JAKARTA – Direktorat Lalu Lintas (Ditlantas) Polda Metro Jaya kembali membuka layanan Samsat Keliling untuk memudahkan masyarakat dalam membayar pajak kendaraan bermotor.
Layanan ini berlaku pada Senin, 22 September 2025, mulai pukul 08.00 hingga 14.00 WIB di sejumlah titik strategis di Jakarta dan sekitarnya.
Tercatat belasan lokasi Samsat Keliling yang bisa dikunjungi warga hari ini. Berikut rinciannya:
- Jakarta Pusat: Halaman parkir Samsat & Lapangan Banteng (08.00–14.00 WIB).
- Jakarta Utara: Halaman parkir Samsat & Halaman parkir Italia Mall Artha Gading (08.00–14.00 WIB).
- Jakarta Barat: Mall Citraland (08.00–14.00 WIB).
- Jakarta Selatan: Halaman parkir Samsat (08.00–15.00 WIB), Pos Pol TMPN Kalibata (09.00–14.00 WIB).

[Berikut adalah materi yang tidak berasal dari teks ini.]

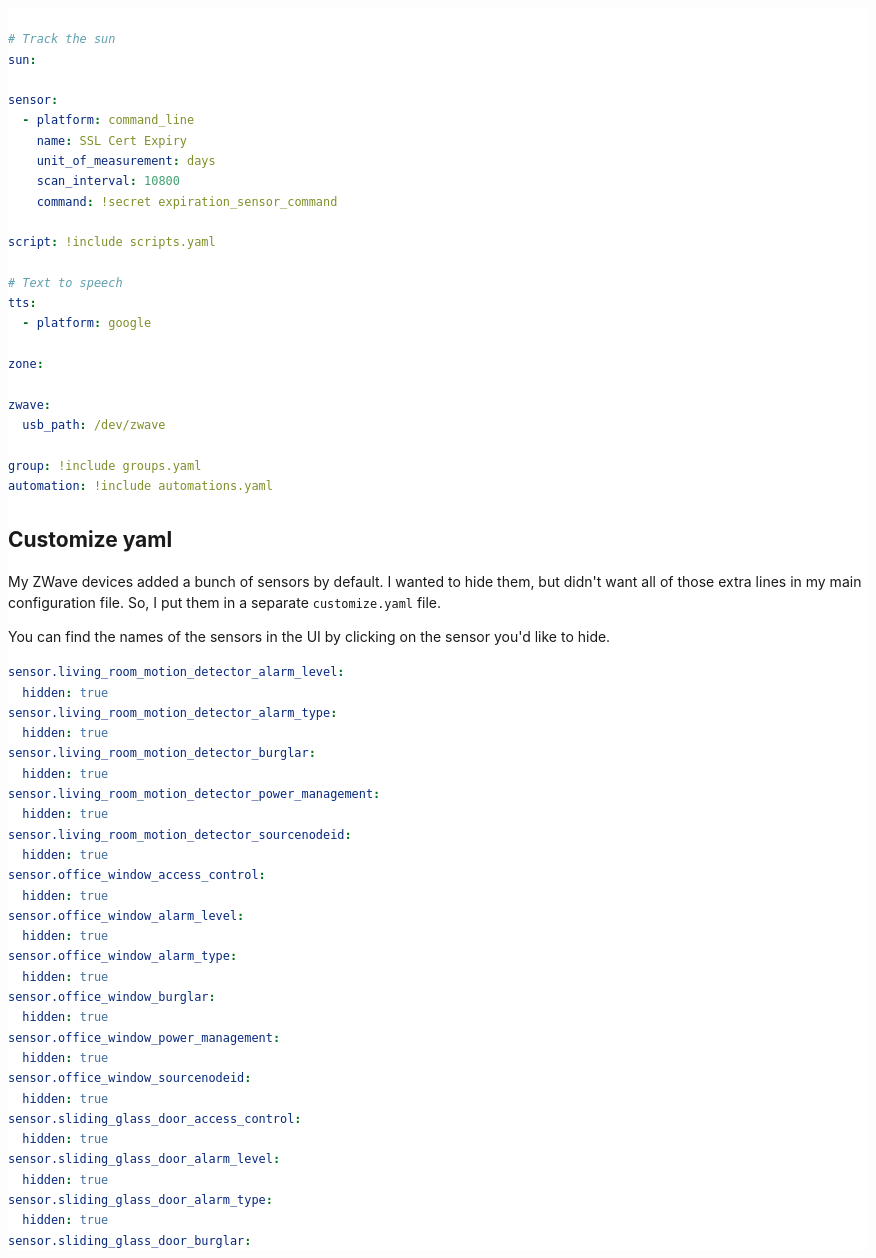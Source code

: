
 ```yaml

# Track the sun
sun:

sensor:
  - platform: command_line
    name: SSL Cert Expiry
    unit_of_measurement: days
    scan_interval: 10800
    command: !secret expiration_sensor_command

script: !include scripts.yaml

# Text to speech
tts:
  - platform: google

zone:

zwave:
  usb_path: /dev/zwave

group: !include groups.yaml
automation: !include automations.yaml
```

## Customize yaml

My ZWave devices added a bunch of sensors by default. I wanted to hide them, but didn't want all of those extra lines in my main configuration file. So, I put them in a separate `customize.yaml` file.

You can find the names of the sensors in the UI by clicking on the sensor you'd like to hide.

```yaml
sensor.living_room_motion_detector_alarm_level: 
  hidden: true
sensor.living_room_motion_detector_alarm_type:
  hidden: true
sensor.living_room_motion_detector_burglar:
  hidden: true
sensor.living_room_motion_detector_power_management:
  hidden: true
sensor.living_room_motion_detector_sourcenodeid:
  hidden: true
sensor.office_window_access_control:
  hidden: true
sensor.office_window_alarm_level:
  hidden: true
sensor.office_window_alarm_type:
  hidden: true
sensor.office_window_burglar:
  hidden: true
sensor.office_window_power_management:
  hidden: true
sensor.office_window_sourcenodeid:
  hidden: true
sensor.sliding_glass_door_access_control:
  hidden: true
sensor.sliding_glass_door_alarm_level:
  hidden: true
sensor.sliding_glass_door_alarm_type:
  hidden: true
sensor.sliding_glass_door_burglar:
```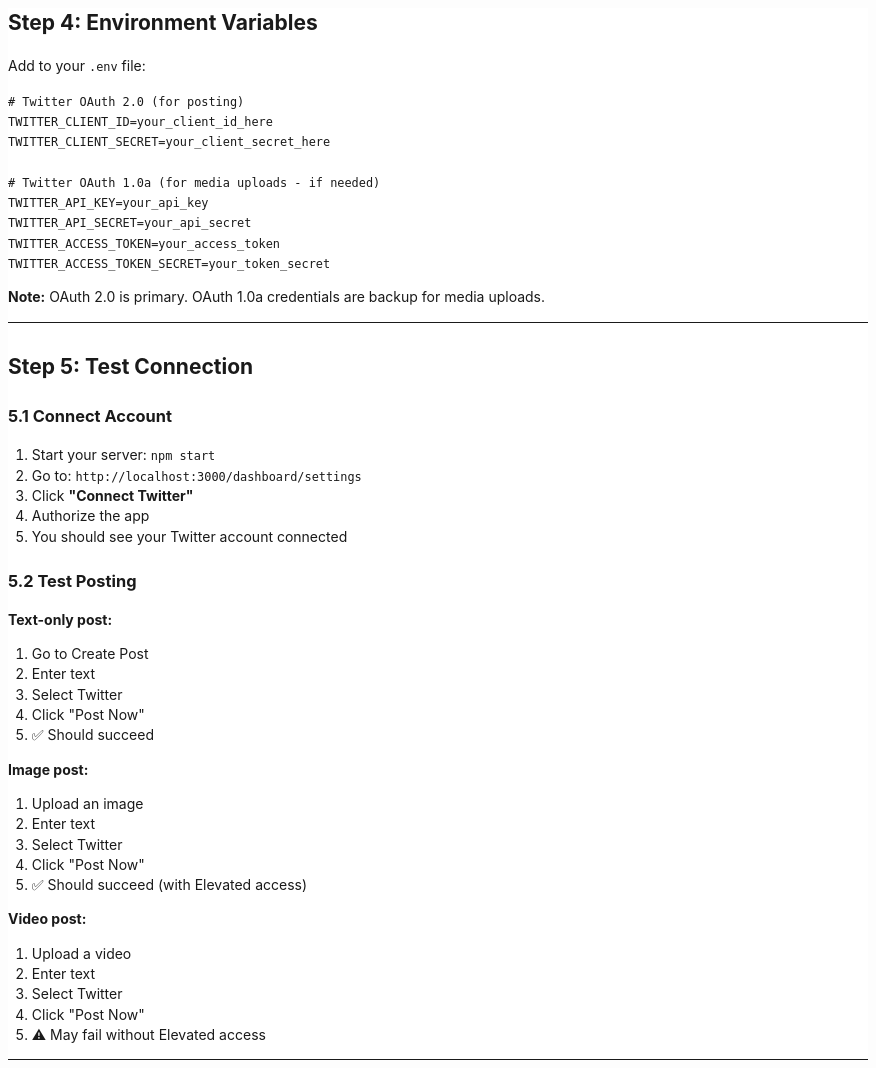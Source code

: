 
## Step 4: Environment Variables

Add to your `.env` file:

```env
# Twitter OAuth 2.0 (for posting)
TWITTER_CLIENT_ID=your_client_id_here
TWITTER_CLIENT_SECRET=your_client_secret_here

# Twitter OAuth 1.0a (for media uploads - if needed)
TWITTER_API_KEY=your_api_key
TWITTER_API_SECRET=your_api_secret
TWITTER_ACCESS_TOKEN=your_access_token
TWITTER_ACCESS_TOKEN_SECRET=your_token_secret
```

**Note:** OAuth 2.0 is primary. OAuth 1.0a credentials are backup for media uploads.

---

## Step 5: Test Connection

### 5.1 Connect Account

1. Start your server: `npm start`
2. Go to: `http://localhost:3000/dashboard/settings`
3. Click **"Connect Twitter"**
4. Authorize the app
5. You should see your Twitter account connected

### 5.2 Test Posting

**Text-only post:**
1. Go to Create Post
2. Enter text
3. Select Twitter
4. Click "Post Now"
5. ✅ Should succeed

**Image post:**
1. Upload an image
2. Enter text
3. Select Twitter
4. Click "Post Now"
5. ✅ Should succeed (with Elevated access)

**Video post:**
1. Upload a video
2. Enter text
3. Select Twitter
4. Click "Post Now"
5. ⚠️ May fail without Elevated access

---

- Jakarta Timur: Halaman parkir Samsat (08.00–15.00 WIB), Irma Rinc Krama Jati (09.00–14.00 WIB).
- Kota Tangerang: Alun-Alun Cibodas & Parkiran Busway Foodomeshop (08.00–14.00 WIB).
- Serpong: Halaman parkir Samsat (08.00–15.00 WIB) & ITC BSD (16.00–19.00 WIB).

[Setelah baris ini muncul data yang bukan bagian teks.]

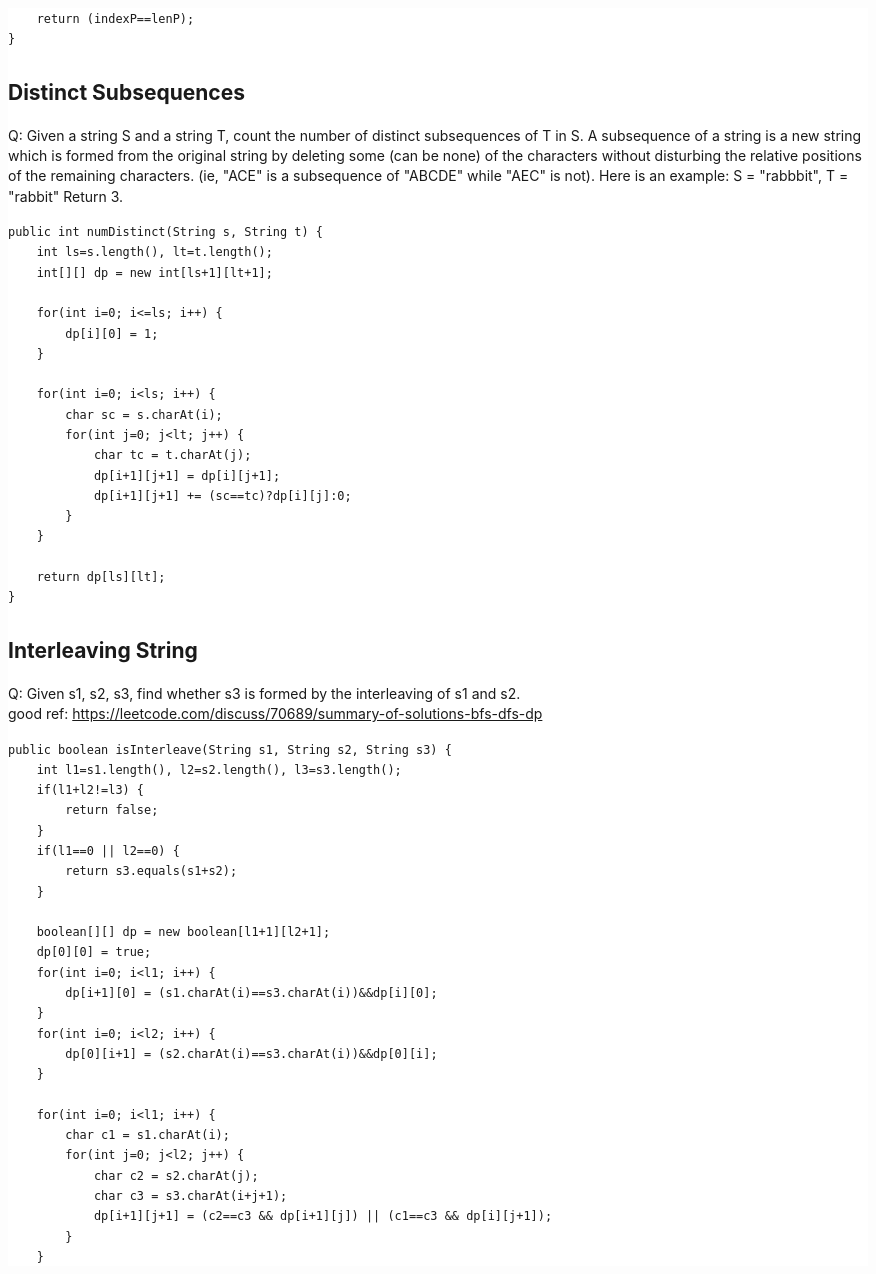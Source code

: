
 ```
    return (indexP==lenP);
}
```

## Distinct Subsequences
Q: Given a string S and a string T, count the number of distinct subsequences of T in S. A subsequence of a string is a new string which is formed from the original string by deleting some (can be none) of the characters without disturbing the relative positions of the remaining characters. (ie, "ACE" is a subsequence of "ABCDE" while "AEC" is not). Here is an example: S = "rabbbit", T = "rabbit" Return 3.   
```
public int numDistinct(String s, String t) {
    int ls=s.length(), lt=t.length();
    int[][] dp = new int[ls+1][lt+1];

    for(int i=0; i<=ls; i++) {
        dp[i][0] = 1;
    }

    for(int i=0; i<ls; i++) {
        char sc = s.charAt(i);
        for(int j=0; j<lt; j++) {
            char tc = t.charAt(j);
            dp[i+1][j+1] = dp[i][j+1];
            dp[i+1][j+1] += (sc==tc)?dp[i][j]:0;
        }
    }

    return dp[ls][lt];
}
```

## Interleaving String
Q: Given s1, s2, s3, find whether s3 is formed by the interleaving of s1 and s2.   
good ref: https://leetcode.com/discuss/70689/summary-of-solutions-bfs-dfs-dp    
```
public boolean isInterleave(String s1, String s2, String s3) {
    int l1=s1.length(), l2=s2.length(), l3=s3.length();
    if(l1+l2!=l3) {
        return false;
    }
    if(l1==0 || l2==0) {
        return s3.equals(s1+s2);
    }

    boolean[][] dp = new boolean[l1+1][l2+1];
    dp[0][0] = true;
    for(int i=0; i<l1; i++) {
        dp[i+1][0] = (s1.charAt(i)==s3.charAt(i))&&dp[i][0];
    }
    for(int i=0; i<l2; i++) {
        dp[0][i+1] = (s2.charAt(i)==s3.charAt(i))&&dp[0][i];
    }

    for(int i=0; i<l1; i++) {
        char c1 = s1.charAt(i);
        for(int j=0; j<l2; j++) {
            char c2 = s2.charAt(j);
            char c3 = s3.charAt(i+j+1);
            dp[i+1][j+1] = (c2==c3 && dp[i+1][j]) || (c1==c3 && dp[i][j+1]);
        }
    }
```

Sementara di wilayah penyangga Jakarta, juga dibuka layanan Samsat Keliling di:
- Ciledug (Kantor Kecamatan Pinang & Ruko Green Village, 09.00–12.00 WIB).

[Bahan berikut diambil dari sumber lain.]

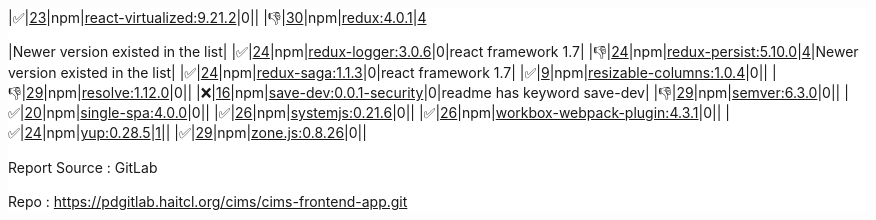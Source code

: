 |✅|[23](https://libraries.io/npm/react-virtualized/sourcerank)|npm|[react-virtualized:9.21.2](https://www.npmjs.com/package/react-virtualized)|0||
|👎|[30](https://libraries.io/npm/redux/sourcerank)|npm|[redux:4.0.1](https://www.npmjs.com/package/redux)|<a href="javascript:void(0)" onclick='var x=document.getElementById("redux:4.0.1-vulnerabilities");x.style.display=x.style.display!="none"?"none":"block"'>4</a><div name='vulnerabilities' style='display:none' id='redux:4.0.1-vulnerabilities'>[✅sonatype-2019-0467](/vulnerabilities/sonatype-2019-0467/)<br />[✅sonatype-2019-0206](/vulnerabilities/sonatype-2019-0206/)<br />[✅sonatype-2012-0022](/vulnerabilities/sonatype-2012-0022/)<br />[✅CVE-2020-7608](/vulnerabilities/cve-2020-7608/)</div>|Newer version existed in the list|
|✅|[24](https://libraries.io/npm/redux-logger/sourcerank)|npm|[redux-logger:3.0.6](https://www.npmjs.com/package/redux-logger)|0|react framework 1.7|
|👎|[24](https://libraries.io/npm/redux-persist/sourcerank)|npm|[redux-persist:5.10.0](https://www.npmjs.com/package/redux-persist)|<a href="javascript:void(0)" onclick='var x=document.getElementById("redux-persist:5.10.0-vulnerabilities");x.style.display=x.style.display!="none"?"none":"block"'>4</a><div name='vulnerabilities' style='display:none' id='redux-persist:5.10.0-vulnerabilities'>[✅sonatype-2019-0467](/vulnerabilities/sonatype-2019-0467/)<br />[✅sonatype-2019-0206](/vulnerabilities/sonatype-2019-0206/)<br />[✅sonatype-2012-0022](/vulnerabilities/sonatype-2012-0022/)<br />[✅CVE-2020-7608](/vulnerabilities/cve-2020-7608/)</div>|Newer version existed in the list|
|✅|[24](https://libraries.io/npm/redux-saga/sourcerank)|npm|[redux-saga:1.1.3](https://www.npmjs.com/package/redux-saga)|0|react framework 1.7|
|✅|[9](https://libraries.io/npm/resizable-columns/sourcerank)|npm|[resizable-columns:1.0.4](https://www.npmjs.com/package/resizable-columns)|0||
|👎|[29](https://libraries.io/npm/resolve/sourcerank)|npm|[resolve:1.12.0](https://www.npmjs.com/package/resolve)|0||
|❌|[16](https://libraries.io/npm/save-dev/sourcerank)|npm|[save-dev:0.0.1-security](https://www.npmjs.com/package/save-dev)|0|readme has keyword save-dev|
|👎|[29](https://libraries.io/npm/semver/sourcerank)|npm|[semver:6.3.0](https://www.npmjs.com/package/semver)|0||
|✅|[20](https://libraries.io/npm/single-spa/sourcerank)|npm|[single-spa:4.0.0](https://www.npmjs.com/package/single-spa)|0||
|✅|[26](https://libraries.io/npm/systemjs/sourcerank)|npm|[systemjs:0.21.6](https://www.npmjs.com/package/systemjs)|0||
|✅|[26](https://libraries.io/npm/workbox-webpack-plugin/sourcerank)|npm|[workbox-webpack-plugin:4.3.1](https://www.npmjs.com/package/workbox-webpack-plugin)|0||
|✅|[24](https://libraries.io/npm/yup/sourcerank)|npm|[yup:0.28.5](https://www.npmjs.com/package/yup)|<a href="javascript:void(0)" onclick='var x=document.getElementById("yup:0.28.5-vulnerabilities");x.style.display=x.style.display!="none"?"none":"block"'>1</a><div name='vulnerabilities' style='display:none' id='yup:0.28.5-vulnerabilities'>[✅sonatype-2019-0467](/vulnerabilities/sonatype-2019-0467/)</div>||
|✅|[29](https://libraries.io/npm/zone.js/sourcerank)|npm|[zone.js:0.8.26](https://www.npmjs.com/package/zone.js)|0||


Report Source : GitLab

Repo : https://pdgitlab.haitcl.org/cims/cims-frontend-app.git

- Ciputat (Halaman parkir Samsat & Kantor Kelurahan Pondok Betung, 09.00–12.00 WIB).
- Kelapa Dua (Hall QTown Square Gading, 08.00–14.00 WIB).
- Kota Bekasi (Tidak Ada Pelayanan).
- Kabupaten Bekasi (Pasar Bersih Cikarang Jababeka, 09.00–14.00 WIB).
- Depok (Halaman parkir Samsat, 08.00–14.00 WIB & Kantor Kecamatan Bojong Gede, 09.00–12.00 WIB).
- Cinere (Halaman Kantor Pondok Petir, 09.00–12.00 WIB).
Ditlantas Polda Metro Jaya mengingatkan, layanan ini hanya melayani pembayaran pajak tahunan kendaraan bermotor, bukan untuk perpanjangan STNK lima tahunan atau penggantian pelat nomor. Pemohon wajib membawa dokumen asli seperti KTP dan STNK.
Dengan layanan ini, warga diharapkan lebih mudah mengurus kewajiban pajak tanpa perlu antre panjang di kantor Samsat.
Pemerintah juga berharap layanan keliling dapat meningkatkan kepatuhan masyarakat dalam membayar pajak kendaraan, yang nantinya kembali ke rakyat dalam bentuk pembangunan daerah.